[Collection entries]
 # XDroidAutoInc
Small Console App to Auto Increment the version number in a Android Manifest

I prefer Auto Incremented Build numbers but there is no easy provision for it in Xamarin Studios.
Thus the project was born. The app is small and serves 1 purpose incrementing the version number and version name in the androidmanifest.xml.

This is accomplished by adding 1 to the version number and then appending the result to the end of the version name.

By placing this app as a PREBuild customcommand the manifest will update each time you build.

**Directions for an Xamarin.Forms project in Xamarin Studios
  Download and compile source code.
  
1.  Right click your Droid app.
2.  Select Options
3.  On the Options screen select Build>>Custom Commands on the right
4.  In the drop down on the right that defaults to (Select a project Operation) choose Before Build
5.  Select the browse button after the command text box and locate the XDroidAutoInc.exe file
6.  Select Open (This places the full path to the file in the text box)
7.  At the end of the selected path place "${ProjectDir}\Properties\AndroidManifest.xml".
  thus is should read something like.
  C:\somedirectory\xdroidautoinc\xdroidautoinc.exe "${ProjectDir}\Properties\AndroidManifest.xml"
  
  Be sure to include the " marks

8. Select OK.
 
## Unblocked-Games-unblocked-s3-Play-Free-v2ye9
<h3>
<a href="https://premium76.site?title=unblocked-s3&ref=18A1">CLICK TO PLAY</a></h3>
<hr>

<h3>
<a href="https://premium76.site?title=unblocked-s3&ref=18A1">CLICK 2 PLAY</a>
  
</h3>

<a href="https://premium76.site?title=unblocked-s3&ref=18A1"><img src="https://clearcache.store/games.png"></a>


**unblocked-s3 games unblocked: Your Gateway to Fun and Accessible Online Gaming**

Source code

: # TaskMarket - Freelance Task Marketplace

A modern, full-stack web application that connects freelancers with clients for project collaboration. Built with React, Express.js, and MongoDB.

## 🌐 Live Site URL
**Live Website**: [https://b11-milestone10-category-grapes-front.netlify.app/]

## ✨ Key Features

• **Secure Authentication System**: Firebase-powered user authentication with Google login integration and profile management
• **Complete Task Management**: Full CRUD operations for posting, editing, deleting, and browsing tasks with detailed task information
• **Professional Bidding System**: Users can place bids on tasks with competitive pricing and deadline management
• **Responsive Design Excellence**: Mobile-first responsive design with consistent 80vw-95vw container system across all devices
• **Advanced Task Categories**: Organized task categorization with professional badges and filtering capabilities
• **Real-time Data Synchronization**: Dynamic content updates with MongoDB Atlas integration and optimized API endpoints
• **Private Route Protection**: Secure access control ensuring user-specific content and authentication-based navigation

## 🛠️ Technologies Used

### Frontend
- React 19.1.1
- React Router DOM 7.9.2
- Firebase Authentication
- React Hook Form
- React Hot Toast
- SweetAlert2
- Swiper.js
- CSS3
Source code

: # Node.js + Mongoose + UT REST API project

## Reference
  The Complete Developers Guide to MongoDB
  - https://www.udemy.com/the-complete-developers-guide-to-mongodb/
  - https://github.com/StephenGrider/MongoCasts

* **ACTIVITY**: The expected answer is each line of the records above that includes the string "Secure".

* **OUTPUT OF THE TASK**:
• **Secure Authentication System**: Firebase-powered user authentication with Google login integration and profile management
• **Private Route Protection**: Secure access control ensuring user-specific content and authentication-based navigation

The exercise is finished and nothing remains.